My proposal is to not do route 162 at all, and replace routes 158, 159, 190, and 192 with two routes: a north-south route primarily on Military Road to connect to Angle Lake station (route 191), and an east-west route primarily on S. 260th, Reith road, and Meeker street, which is timed to connect to Sounder trains (route 165).
Route 191 would run like route 190 from Redondo Heights P&R, run on Military Road like route 190, and continue on Military Road (or could also take a short hop in I-5) until S. 200th Street, where it could end and connect to Angle Lake Station. This would be a hard sell because everyone’s trip would likely be slower, but in turn, route 191 could run very frequently or possibly even all day. And while Link would probably be slower than an I-5 express, it would be a consistent trip, and passengers would get first access to coveted rush-hour seats on the train. It would also greatly simplify access to other places like UW and the Airport.
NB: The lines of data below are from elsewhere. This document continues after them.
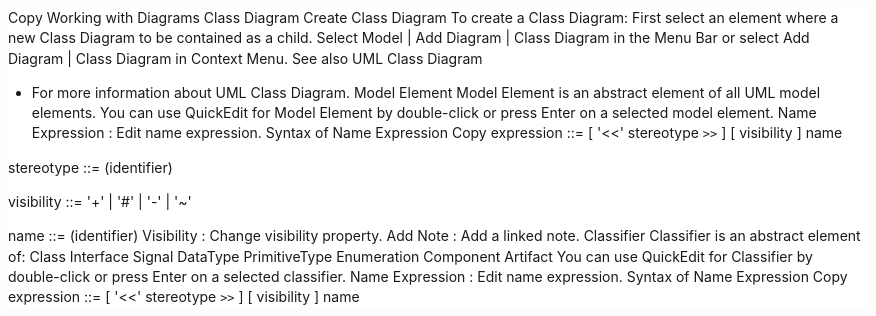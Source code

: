 Copy
Working with Diagrams
Class Diagram
Create Class Diagram
To create a Class Diagram:
First select an element where a new Class Diagram to be contained as a child.
Select 
Model | Add Diagram | Class Diagram
 in the Menu Bar or select 
Add Diagram | Class Diagram
 in Context Menu.
See also
UML Class Diagram
 - For more information about UML Class Diagram.
Model Element
Model Element is an abstract element of all UML model elements.
You can use 
QuickEdit
 for Model Element by double-click or press 
Enter
 on a selected model element.
Name Expression
 : Edit name expression.
Syntax of Name Expression
Copy
expression ::= [ '<<' stereotype `>>` ] [ visibility ] name


stereotype ::= (identifier)


visibility ::= '+' | '#' | '-' | '~'


name ::= (identifier)
Visibility
 : Change visibility property.
Add Note
 : Add a linked note.
Classifier
Classifier is an abstract element of:
Class
Interface
Signal
DataType
PrimitiveType
Enumeration
Component
Artifact
You can use 
QuickEdit
 for Classifier by double-click or press 
Enter
 on a selected classifier.
Name Expression
 : Edit name expression.
Syntax of Name Expression
Copy
expression ::= [ '<<' stereotype `>>` ] [ visibility ] name
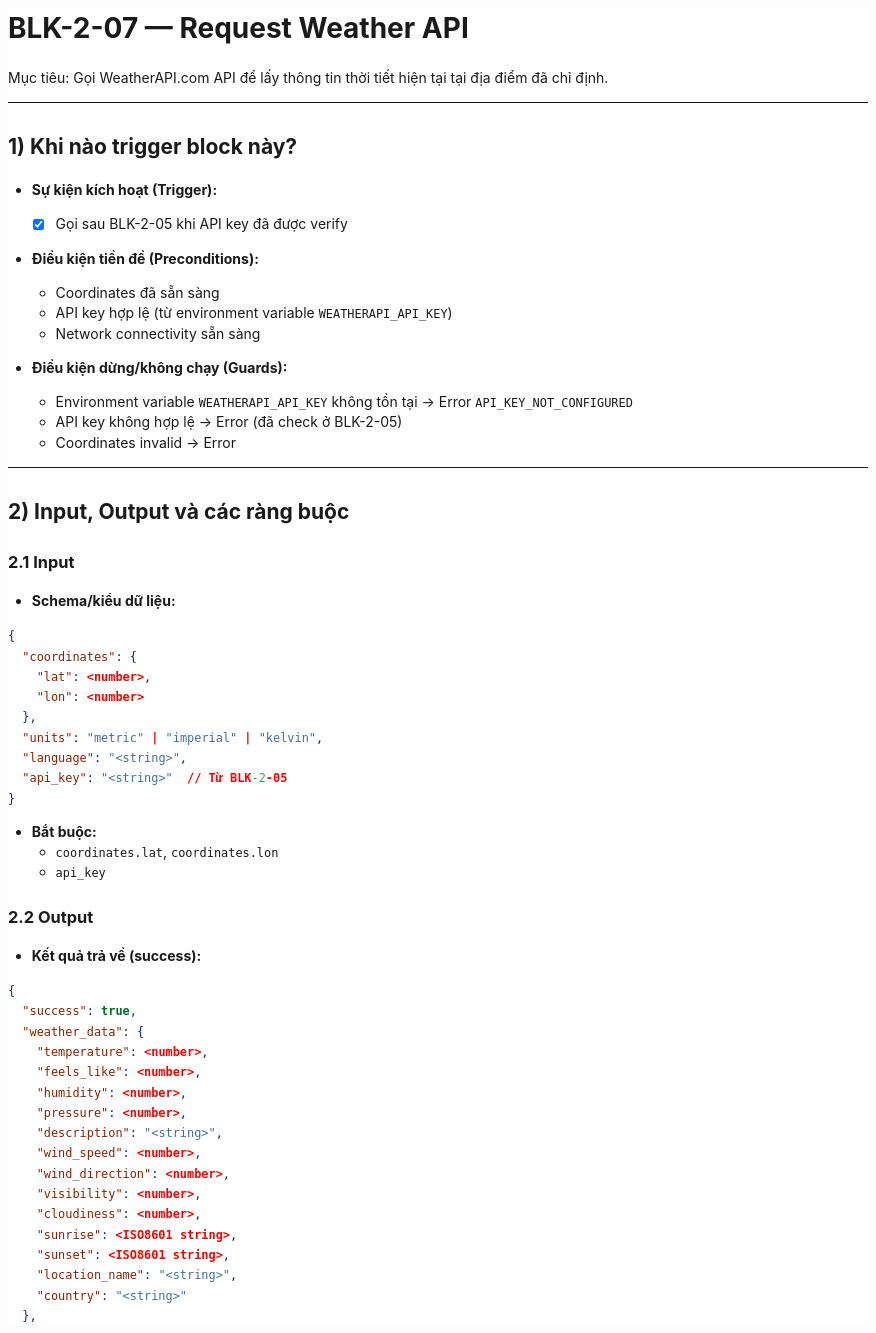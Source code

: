 # BLK-2-07 — Request Weather API

Mục tiêu: Gọi WeatherAPI.com API để lấy thông tin thời tiết hiện tại tại địa điểm đã chỉ định.

---

## 1) Khi nào trigger block này?

- **Sự kiện kích hoạt (Trigger):**
  - [x] Gọi sau BLK-2-05 khi API key đã được verify

- **Điều kiện tiền đề (Preconditions):**
  - Coordinates đã sẵn sàng
  - API key hợp lệ (từ environment variable `WEATHERAPI_API_KEY`)
  - Network connectivity sẵn sàng

- **Điều kiện dừng/không chạy (Guards):**
  - Environment variable `WEATHERAPI_API_KEY` không tồn tại → Error `API_KEY_NOT_CONFIGURED`
  - API key không hợp lệ → Error (đã check ở BLK-2-05)
  - Coordinates invalid → Error

---

## 2) Input, Output và các ràng buộc

### 2.1 Input
- **Schema/kiểu dữ liệu:**
```json
{
  "coordinates": {
    "lat": <number>,
    "lon": <number>
  },
  "units": "metric" | "imperial" | "kelvin",
  "language": "<string>",
  "api_key": "<string>"  // Từ BLK-2-05
}
```

- **Bắt buộc:**
  - `coordinates.lat`, `coordinates.lon`
  - `api_key`

### 2.2 Output
- **Kết quả trả về (success):**
```json
{
  "success": true,
  "weather_data": {
    "temperature": <number>,
    "feels_like": <number>,
    "humidity": <number>,
    "pressure": <number>,
    "description": "<string>",
    "wind_speed": <number>,
    "wind_direction": <number>,
    "visibility": <number>,
    "cloudiness": <number>,
    "sunrise": <ISO8601 string>,
    "sunset": <ISO8601 string>,
    "location_name": "<string>",
    "country": "<string>"
  },
```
Route 165 would bring new service to certain areas of Kent and Des Moines. It would start at Highline College where other buses have a layover space, and run on 16th Ave S (a major neighborhood corridor paralleling the even more major Pacific Highway corridor) until S. 260th Street, turning left and following the road as it becomes Reith Road and then W. Meeker Street. Then it follows the current 183 route, except following Lincoln Ave to James Street P&R, and dropping off at Kent Station timed to meet Sounder to Seattle. Routes 191 and 141 together (along with routes 166 and 183 both running east-west to the north and the south, respectively) would create a robust peak coverage grid, giving a large portion of local residents access to some form of rail service to Seattle with a connector bus.
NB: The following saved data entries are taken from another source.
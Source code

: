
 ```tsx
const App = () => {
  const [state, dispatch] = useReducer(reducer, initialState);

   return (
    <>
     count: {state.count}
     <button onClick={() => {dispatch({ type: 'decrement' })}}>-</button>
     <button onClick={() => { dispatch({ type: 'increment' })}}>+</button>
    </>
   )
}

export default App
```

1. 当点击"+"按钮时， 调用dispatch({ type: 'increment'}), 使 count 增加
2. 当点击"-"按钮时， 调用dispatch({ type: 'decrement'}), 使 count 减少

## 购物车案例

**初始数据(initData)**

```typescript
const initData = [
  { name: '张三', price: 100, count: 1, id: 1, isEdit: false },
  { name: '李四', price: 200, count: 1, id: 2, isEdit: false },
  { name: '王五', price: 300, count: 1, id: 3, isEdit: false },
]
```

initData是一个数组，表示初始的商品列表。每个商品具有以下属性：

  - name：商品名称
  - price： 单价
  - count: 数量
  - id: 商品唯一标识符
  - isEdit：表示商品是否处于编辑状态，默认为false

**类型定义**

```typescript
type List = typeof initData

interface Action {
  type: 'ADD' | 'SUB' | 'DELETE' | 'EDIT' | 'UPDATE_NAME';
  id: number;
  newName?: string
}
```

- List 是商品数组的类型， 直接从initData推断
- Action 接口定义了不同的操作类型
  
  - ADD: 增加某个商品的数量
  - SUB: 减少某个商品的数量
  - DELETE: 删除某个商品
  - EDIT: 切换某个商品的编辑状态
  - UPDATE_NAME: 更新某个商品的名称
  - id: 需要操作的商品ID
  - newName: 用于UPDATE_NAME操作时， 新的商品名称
This is another Sounder connector route created to fill in some of the gap made by speeding up the F-Line. The route would run from Angle Lake Station, following a coverage route through SeaTac and Southcenter, connecting to Sounder trains at Tukwila Station. Service would partially duplicate route 156, so route 156 could be consolidated to run in both directions on Military Road and S. 164th Street, while rotue 141 could take the other branch on S. 170th Street. The route would through route with the current route 154 to Federal Center South in exactly the same was as my proposed route 157 would through route with proposed route 110. Additionally, the reason route 141 would start at Angle Lake Station even though very few if any riders would ride from that far to get to Sounder is that certain trips from route 191 could become route 141 (after a longer than usual layover, to ensure that it gets to Tukwila in time to make the train reliably), so it’s operationally efficient in this scenario to start all the way at Angle Lake Station.
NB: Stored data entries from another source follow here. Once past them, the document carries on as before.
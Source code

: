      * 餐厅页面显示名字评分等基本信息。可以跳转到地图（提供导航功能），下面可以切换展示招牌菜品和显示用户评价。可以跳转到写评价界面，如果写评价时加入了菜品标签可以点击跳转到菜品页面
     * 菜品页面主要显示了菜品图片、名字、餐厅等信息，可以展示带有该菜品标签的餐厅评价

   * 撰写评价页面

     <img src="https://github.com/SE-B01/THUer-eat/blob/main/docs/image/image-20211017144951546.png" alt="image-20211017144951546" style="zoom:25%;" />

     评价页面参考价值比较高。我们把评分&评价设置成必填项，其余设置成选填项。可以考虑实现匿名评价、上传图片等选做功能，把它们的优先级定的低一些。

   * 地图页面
This means that on the whole, instead of spending a ton of money on trippers from park and rides to Seattle, we instead have three routes (191, 141, and 154), all with different use cases and audiences, all being able to be run with a single bus.
Metro’s proposal has route 183 run every half hour rather than every hour on Saturday, but still not run at all on Sunday. I propose instead running the bus every hour on both Saturday and Sunday, and expanding frequency later when more resources become available. Especially with route 166 being moved off of Meeker Street, and considering that the rest of route 183 serves a unique area with no other options, expanding baseline service to 7 days/week seems more important than expanding frequency at this point.
I suggest extending service from the proposed route 184 (the south part of current route 180) into Lakeland Hills, currently only served at peak by Sounder connector Pierce Transit route 497. It is a opportunity created by separating off route 184 from route 180. Funding for service could be done by consolidating with route 497 and maybe working out an agreement with Pierce Transit. Marginally not a ton of additional ridership would be added, but in aggregate this route could be quite popular and bring much more neighborhood transit access to more of SE Auburn.